# price for drop ceiling ?



## mike backman (Apr 10, 2008)

I'm doing 900 sq feet of acoustical tile in Portland Maine I have never done it an am wondering what the going rate. and for that matter is there a web site or other source for Sq foot pricing?


----------



## Jason Whipple (Dec 22, 2007)

flat tile? Revealed edge? 2x2? 2x4? 8' high? 20'high? Open space? working over st piled up everywhere? Insulation? How much room to the deck from the grid?:shutup:


----------



## Mud Master (Feb 26, 2007)

um...............

$50.00 bucks should cover it...but i'd go $60.00 just to cover your behind. Hopefully you won't get lowballed.


----------



## SES Constructio (Mar 1, 2008)

There are numerous factors that can affect how long it will take you like jason started to mention. Do you have the tools to do ceilings? A lazer to level everything? There are a number of tools for ceilings depending on the deck you will be screwing or shooting to, walls you are fastening the wall moulding to, etc. etc. etc. Give some more details to the questions asked and maybe we can help a little more but in the end you will need to determine how long it will take you to do and how much per hour you need to charge. Any chance you can do this one time and material?


----------



## mike backman (Apr 10, 2008)

I have all tools , Eight foot ceiling, in a finished basement and applying it straight to the joist, no insulation.


----------



## Jason Whipple (Dec 22, 2007)

Labor Only;

.20 for tile and .35 for grid. (per sq. foot) Thats a little more than commercial rates for what you're doing. If it's revealed edge tile .25 a sq foot. If it's more the two rooms x2. JMHO!


----------



## Jason Whipple (Dec 22, 2007)

The edit button is giving me a problem so, the above I would consider "cost" add mark up accordingly.


----------



## Charlie Roseman (May 5, 2008)

Spammer Post - Content Removed.


----------



## mike backman (Apr 10, 2008)

It is two rooms how do i justify that? two different layouts?


----------



## Jason Whipple (Dec 22, 2007)

More wall angle. Two separate lay outs. It's only $600 in labor. How can you NOT justify it? Thats grid and tile!


----------



## mike backman (Apr 10, 2008)

sounds good! i figured it should take me 10 hours.


----------



## Mud Master (Feb 26, 2007)

I unno...

I came up with about $900.00, with my standard sqft prices & assuming it is lay in NDF tile with a 2x4 grid with hanger wire hung from spade/hole saw drilled holes in the ceiling joists. That takes longer than just three wraps around a bar joist, & if it is any type of directional tile, that will take a little longer for someone who doesn't do it all the time.

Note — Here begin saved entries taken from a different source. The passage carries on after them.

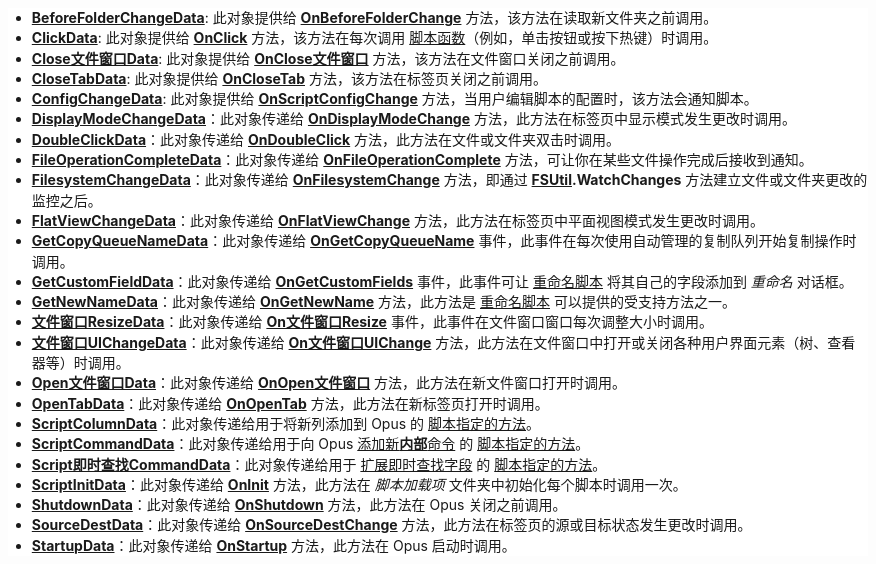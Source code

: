 - **[BeforeFolderChangeData](/Manual/reference/scripting_reference/scripting_objects/beforefolderchangedata.zh.md)**: 此对象提供给 **[OnBeforeFolderChange](scripting_events/onbeforefolderchange.zh.md)** 方法，该方法在读取新文件夹之前调用。
- **[ClickData](/Manual/reference/scripting_reference/scripting_objects/clickdata.zh.md)**: 此对象提供给 **[OnClick](scripting_events/onclick.zh.md)** 方法，该方法在每次调用 [脚本函数](/Manual/scripting/script_functions.zh.md)（例如，单击按钮或按下热键）时调用。
- **[Close文件窗口Data](/Manual/reference/scripting_reference/scripting_objects/closelisterdata.zh.md)**: 此对象提供给 **[OnClose文件窗口](scripting_events/oncloselister.zh.md)** 方法，该方法在文件窗口关闭之前调用。
- **[CloseTabData](/Manual/reference/scripting_reference/scripting_objects/closetabdata.zh.md)**: 此对象提供给 **[OnCloseTab](scripting_events/onclosetab.zh.md)** 方法，该方法在标签页关闭之前调用。
- **[ConfigChangeData](/Manual/reference/scripting_reference/scripting_objects/configchangedata.zh.md)**: 此对象提供给 **[OnScriptConfigChange](scripting_events/onscriptconfigchange.zh.md)** 方法，当用户编辑脚本的配置时，该方法会通知脚本。
- **[DisplayModeChangeData](/Manual/reference/scripting_reference/scripting_objects/displaymodechangedata.zh.md)**：此对象传递给 **[OnDisplayModeChange](scripting_events/ondisplaymodechange.zh.md)** 方法，此方法在标签页中显示模式发生更改时调用。
- **[DoubleClickData](/Manual/reference/scripting_reference/scripting_objects/doubleclickdata.zh.md)**：此对象传递给 **[OnDoubleClick](scripting_events/ondoubleclick.zh.md)** 方法，此方法在文件或文件夹双击时调用。
- **[FileOperationCompleteData](/Manual/reference/scripting_reference/scripting_objects/fileoperationcompletedata.zh.md)**：此对象传递给 **[OnFileOperationComplete](scripting_events/onfileoperationcomplete.zh.md)** 方法，可让你在某些文件操作完成后接收到通知。
- **[FilesystemChangeData](/Manual/reference/scripting_reference/scripting_objects/filesystemchangedata.zh.md)**：此对象传递给 **[OnFilesystemChange](scripting_events/onfilesystemchange.zh.md)** 方法，即通过 **[FSUtil](/Manual/reference/scripting_reference/scripting_objects/fsutil.zh.md).WatchChanges** 方法建立文件或文件夹更改的监控之后。
- **[FlatViewChangeData](/Manual/reference/scripting_reference/scripting_objects/flatviewchangedata.zh.md)**：此对象传递给 **[OnFlatViewChange](scripting_events/onflatviewchange.zh.md)** 方法，此方法在标签页中平面视图模式发生更改时调用。
- **[GetCopyQueueNameData](/Manual/reference/scripting_reference/scripting_objects/getcopyqueuenamedata.zh.md)**：此对象传递给 **[OnGetCopyQueueName](scripting_events/ongetcopyqueuename.zh.md)** 事件，此事件在每次使用自动管理的复制队列开始复制操作时调用。
- **[GetCustomFieldData](/Manual/reference/scripting_reference/scripting_objects/getcustomfielddata.zh.md)**：此对象传递给 **[OnGetCustomFields](scripting_events/ongetcustomfields.zh.md)** 事件，此事件可让 [重命名脚本](/Manual/scripting/rename_scripts/README.zh.md) 将其自己的字段添加到 *重命名* 对话框。
- **[GetNewNameData](/Manual/reference/scripting_reference/scripting_objects/getnewnamedata.zh.md)**：此对象传递给 **[OnGetNewName](scripting_events/ongetnewname.zh.md)** 方法，此方法是 [重命名脚本](/Manual/scripting/rename_scripts/README.zh.md) 可以提供的受支持方法之一。
- **[文件窗口ResizeData](/Manual/reference/scripting_reference/scripting_objects/listerresizedata.zh.md)**：此对象传递给 **[On文件窗口Resize](scripting_events/onlisterresize.zh.md)** 事件，此事件在文件窗口窗口每次调整大小时调用。
- **[文件窗口UIChangeData](/Manual/reference/scripting_reference/scripting_objects/listeruichangedata.zh.md)**：此对象传递给 **[On文件窗口UIChange](scripting_events/onlisteruichange.zh.md)** 方法，此方法在文件窗口中打开或关闭各种用户界面元素（树、查看器等）时调用。
- **[Open文件窗口Data](/Manual/reference/scripting_reference/scripting_objects/openlisterdata.zh.md)**：此对象传递给 **[OnOpen文件窗口](scripting_events/onopenlister.zh.md)** 方法，此方法在新文件窗口打开时调用。
- **[OpenTabData](/Manual/reference/scripting_reference/scripting_objects/opentabdata.zh.md)**：此对象传递给 **[OnOpenTab](scripting_events/onopentab.zh.md)** 方法，此方法在新标签页打开时调用。
- **[ScriptColumnData](/Manual/reference/scripting_reference/scripting_objects/scriptcolumndata.zh.md)**：此对象传递给用于将新列添加到 Opus 的 [脚本指定的方法](/Manual/scripting/example_scripts/adding_a_new_column.zh.md)。
- **[ScriptCommandData](/Manual/reference/scripting_reference/scripting_objects/scriptcommanddata.zh.md)**：此对象传递给用于向 Opus [添加新**内部**命令](/Manual/scripting/example_scripts/adding_a_new_internal_command.zh.md) 的 [脚本指定的方法](scripting_events/onscriptcommand.zh.md)。
- **[Script即时查找CommandData](/Manual/reference/scripting_reference/scripting_objects/scriptfaytcommanddata.zh.md)**：此对象传递给用于 [扩展即时查找字段](/Manual/scripting/example_scripts/extending_the_fayt.zh.md) 的 [脚本指定的方法](scripting_events/onscriptcommand.zh.md)。
- **[ScriptInitData](/Manual/reference/scripting_reference/scripting_objects/scriptinitdata.zh.md)**：此对象传递给 **[OnInit](scripting_events/oninit.zh.md)** 方法，此方法在 *脚本加载项* 文件夹中初始化每个脚本时调用一次。
- **[ShutdownData](/Manual/reference/scripting_reference/scripting_objects/shutdowndata.zh.md)**：此对象传递给 **[OnShutdown](scripting_events/onshutdown.zh.md)** 方法，此方法在 Opus 关闭之前调用。
- **[SourceDestData](/Manual/reference/scripting_reference/scripting_objects/sourcedestdata.zh.md)**：此对象传递给 **[OnSourceDestChange](scripting_events/onsourcedestchange.zh.md)** 方法，此方法在标签页的源或目标状态发生更改时调用。
- **[StartupData](/Manual/reference/scripting_reference/scripting_objects/startupdata.zh.md)**：此对象传递给 **[OnStartup](scripting_events/onstartup.zh.md)** 方法，此方法在 Opus 启动时调用。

Personally I would add for that extra time.

GL!


----------



## Bob Kovacs (May 4, 2005)

Mud Master said:


> I unno...
> 
> I came up with about $900.00, with my standard sqft prices & assuming it is lay in NDF tile with a 2x4 grid with hanger wire hung from* spade/hole saw drilled holes in the ceiling joists.* That takes longer than just three wraps around a bar joist, & if it is any type of directional tile, that will take a little longer for someone who doesn't do it all the time.
> 
> ...


Why would you go to the trouble of doing that instead of just sinking acoustical lags into either the bottom or sides of the joists or up into the subfloor??


----------



## mike backman (Apr 10, 2008)

Bob Kovacs said:


> Why would you go to the trouble of doing that instead of just sinking acoustical lags into either the bottom or sides of the joists or up into the subfloor??

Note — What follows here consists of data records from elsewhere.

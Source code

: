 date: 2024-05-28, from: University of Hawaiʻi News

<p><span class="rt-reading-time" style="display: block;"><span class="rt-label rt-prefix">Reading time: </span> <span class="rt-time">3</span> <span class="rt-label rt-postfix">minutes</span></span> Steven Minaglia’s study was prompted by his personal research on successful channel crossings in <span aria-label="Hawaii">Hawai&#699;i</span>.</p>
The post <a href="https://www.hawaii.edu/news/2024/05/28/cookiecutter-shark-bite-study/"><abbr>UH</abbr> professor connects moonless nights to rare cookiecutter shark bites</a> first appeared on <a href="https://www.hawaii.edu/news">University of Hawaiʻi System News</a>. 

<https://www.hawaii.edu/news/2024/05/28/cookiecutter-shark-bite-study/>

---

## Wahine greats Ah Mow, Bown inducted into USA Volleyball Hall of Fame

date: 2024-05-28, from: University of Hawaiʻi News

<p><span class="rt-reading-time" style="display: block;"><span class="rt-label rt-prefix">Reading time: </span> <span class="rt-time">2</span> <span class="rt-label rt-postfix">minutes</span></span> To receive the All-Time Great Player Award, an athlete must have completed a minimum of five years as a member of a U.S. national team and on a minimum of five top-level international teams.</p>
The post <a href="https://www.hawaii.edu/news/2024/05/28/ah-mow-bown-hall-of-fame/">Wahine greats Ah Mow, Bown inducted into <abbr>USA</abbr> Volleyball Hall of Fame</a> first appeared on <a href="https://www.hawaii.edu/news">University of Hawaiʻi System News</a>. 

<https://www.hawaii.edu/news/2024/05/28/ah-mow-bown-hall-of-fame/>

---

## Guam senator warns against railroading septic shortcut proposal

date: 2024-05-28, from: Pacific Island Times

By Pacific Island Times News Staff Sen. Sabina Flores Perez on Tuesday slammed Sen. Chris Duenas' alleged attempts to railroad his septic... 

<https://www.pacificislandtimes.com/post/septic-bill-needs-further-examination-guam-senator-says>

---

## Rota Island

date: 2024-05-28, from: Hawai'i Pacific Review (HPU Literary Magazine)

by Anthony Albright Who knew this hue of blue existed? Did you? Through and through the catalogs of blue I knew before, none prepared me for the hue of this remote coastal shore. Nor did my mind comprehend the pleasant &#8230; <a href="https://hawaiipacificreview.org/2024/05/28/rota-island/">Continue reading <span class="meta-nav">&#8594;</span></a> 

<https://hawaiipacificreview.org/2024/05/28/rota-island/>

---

 Thats what i assumed i would do.


----------



## Mud Master (Feb 26, 2007)

Bob Kovacs said:


> Why would you go to the trouble of doing that instead of just sinking acoustical lags into either the bottom or sides of the joists or up into the subfloor??


That isn't allowed here in Baltimore County, MD, or most of the surrounding counties on residential occupancies, unless it is concrete decking, and even then some inspectors want us to epoxy them in.

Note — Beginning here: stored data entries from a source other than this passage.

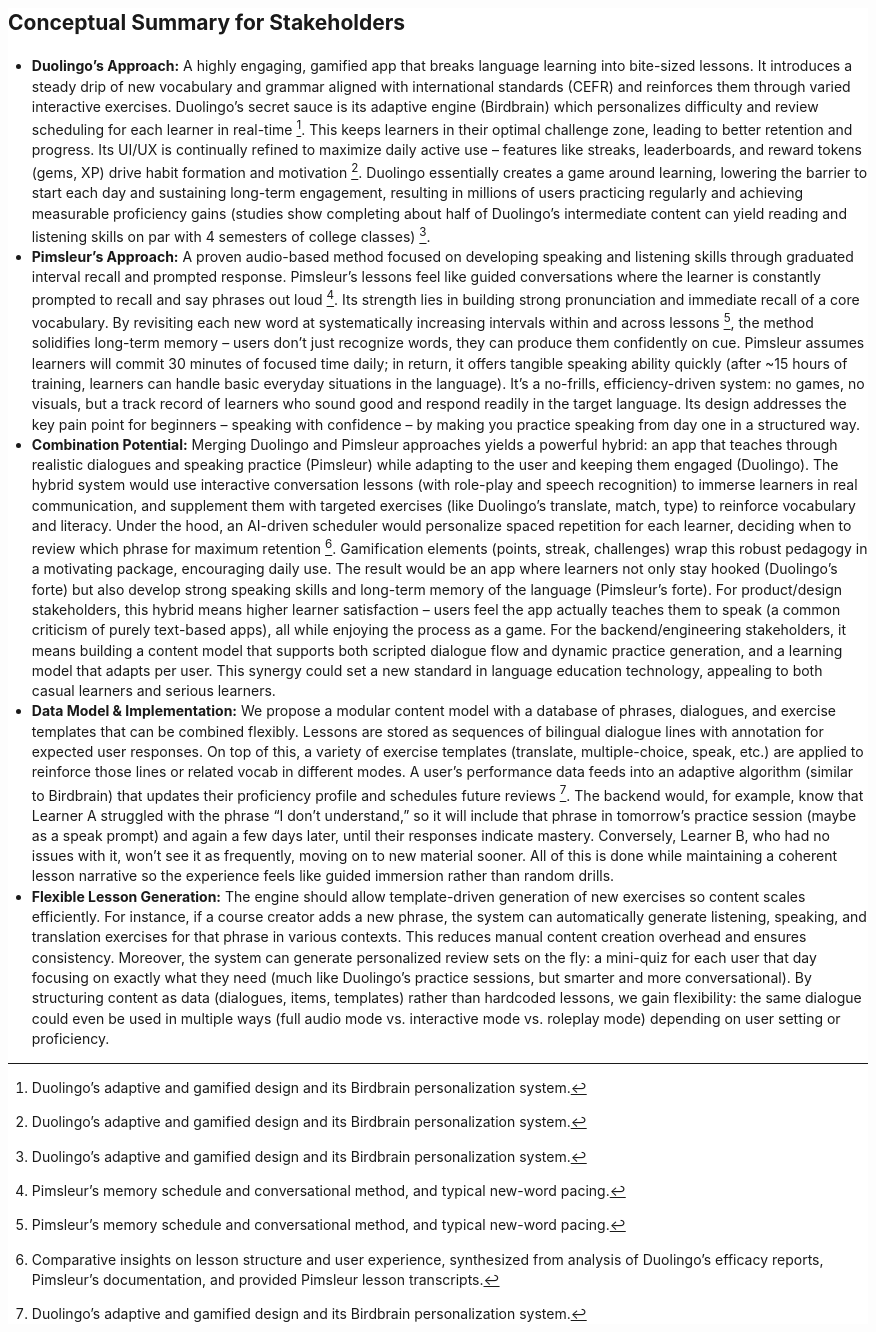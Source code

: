 ## Conceptual Summary for Stakeholders

* **Duolingo’s Approach:** A highly engaging, gamified app that breaks language learning into bite-sized lessons. It introduces a steady drip of new vocabulary and grammar aligned with international standards (CEFR) and reinforces them through varied interactive exercises. Duolingo’s secret sauce is its adaptive engine (Birdbrain) which personalizes difficulty and review scheduling for each learner in real-time [^1^]. This keeps learners in their optimal challenge zone, leading to better retention and progress. Its UI/UX is continually refined to maximize daily active use – features like streaks, leaderboards, and reward tokens (gems, XP) drive habit formation and motivation [^1^]. Duolingo essentially creates a game around learning, lowering the barrier to start each day and sustaining long-term engagement, resulting in millions of users practicing regularly and achieving measurable proficiency gains (studies show completing about half of Duolingo’s intermediate content can yield reading and listening skills on par with 4 semesters of college classes) [^1^].
* **Pimsleur’s Approach:** A proven audio-based method focused on developing speaking and listening skills through graduated interval recall and prompted response. Pimsleur’s lessons feel like guided conversations where the learner is constantly prompted to recall and say phrases out loud [^2^]. Its strength lies in building strong pronunciation and immediate recall of a core vocabulary. By revisiting each new word at systematically increasing intervals within and across lessons [^2^], the method solidifies long-term memory – users don’t just recognize words, they can produce them confidently on cue. Pimsleur assumes learners will commit 30 minutes of focused time daily; in return, it offers tangible speaking ability quickly (after ~15 hours of training, learners can handle basic everyday situations in the language). It’s a no-frills, efficiency-driven system: no games, no visuals, but a track record of learners who sound good and respond readily in the target language. Its design addresses the key pain point for beginners – speaking with confidence – by making you practice speaking from day one in a structured way.
* **Combination Potential:** Merging Duolingo and Pimsleur approaches yields a powerful hybrid: an app that teaches through realistic dialogues and speaking practice (Pimsleur) while adapting to the user and keeping them engaged (Duolingo). The hybrid system would use interactive conversation lessons (with role-play and speech recognition) to immerse learners in real communication, and supplement them with targeted exercises (like Duolingo’s translate, match, type) to reinforce vocabulary and literacy. Under the hood, an AI-driven scheduler would personalize spaced repetition for each learner, deciding when to review which phrase for maximum retention [^3^]. Gamification elements (points, streak, challenges) wrap this robust pedagogy in a motivating package, encouraging daily use. The result would be an app where learners not only stay hooked (Duolingo’s forte) but also develop strong speaking skills and long-term memory of the language (Pimsleur’s forte). For product/design stakeholders, this hybrid means higher learner satisfaction – users feel the app actually teaches them to speak (a common criticism of purely text-based apps), all while enjoying the process as a game. For the backend/engineering stakeholders, it means building a content model that supports both scripted dialogue flow and dynamic practice generation, and a learning model that adapts per user. This synergy could set a new standard in language education technology, appealing to both casual learners and serious learners.
* **Data Model & Implementation:** We propose a modular content model with a database of phrases, dialogues, and exercise templates that can be combined flexibly. Lessons are stored as sequences of bilingual dialogue lines with annotation for expected user responses. On top of this, a variety of exercise templates (translate, multiple-choice, speak, etc.) are applied to reinforce those lines or related vocab in different modes. A user’s performance data feeds into an adaptive algorithm (similar to Birdbrain) that updates their proficiency profile and schedules future reviews [^1^]. The backend would, for example, know that Learner A struggled with the phrase “I don’t understand,” so it will include that phrase in tomorrow’s practice session (maybe as a speak prompt) and again a few days later, until their responses indicate mastery. Conversely, Learner B, who had no issues with it, won’t see it as frequently, moving on to new material sooner. All of this is done while maintaining a coherent lesson narrative so the experience feels like guided immersion rather than random drills.
* **Flexible Lesson Generation:** The engine should allow template-driven generation of new exercises so content scales efficiently. For instance, if a course creator adds a new phrase, the system can automatically generate listening, speaking, and translation exercises for that phrase in various contexts. This reduces manual content creation overhead and ensures consistency. Moreover, the system can generate personalized review sets on the fly: a mini-quiz for each user that day focusing on exactly what they need (much like Duolingo’s practice sessions, but smarter and more conversational). By structuring content as data (dialogues, items, templates) rather than hardcoded lessons, we gain flexibility: the same dialogue could even be used in multiple ways (full audio mode vs. interactive mode vs. roleplay mode) depending on user setting or proficiency.

[^1^]: Duolingo’s adaptive and gamified design and its Birdbrain personalization system.
[^2^]: Pimsleur’s memory schedule and conversational method, and typical new-word pacing.
[^3^]: Comparative insights on lesson structure and user experience, synthesized from analysis of Duolingo’s efficacy reports, Pimsleur’s documentation, and provided Pimsleur lesson transcripts.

If it is allowed by all means do it, however I would recommend sides of the joists.

But that is still extra time he needs to include in his proposal, which was the original question. It is considerably less time that individual drilling, but it's still more time than what you get with standard commercial installation. If he goes by standard sqft price, he will lose money, because it isn't standard installation. That was my point


----------



## Jason Whipple (Dec 22, 2007)

I can't understand the reasoning, so they would have you compromise the integrity of the floor joist by drilling through it every 4' rather than use a fastener that was designed for hanging ceilings? Do they let you use the 90 deg. clips in wood?


----------



## Mud Master (Feb 26, 2007)

Jason W said:


> I can't understand the reasoning, so they would have you compromise the integrity of the floor joist by drilling through it every 4' rather than use a fastener that was designed for hanging ceilings? Do they let you use the 90 deg. clips in wood?


 
I never said it was a GOOD law, I just said it was a law. Maybe they have changed it, it's been a good 8-9 years since I did any residential besides my own home. I know when I did it we were not allowed to install any type of lag to secure our drop ceilings in the home, and we needed to have enough slack to wrap it around the joist & than wrap our hangers togeather 3 turns, and no splicing was allowed, which was never a big deal since we never had that much ceiling height that a normal 8-10' piece of 12 gauge wire couldn't get. Even today in commercial jobs, 90% of the time we have to epoxy ours when drilling into the concrete decking above.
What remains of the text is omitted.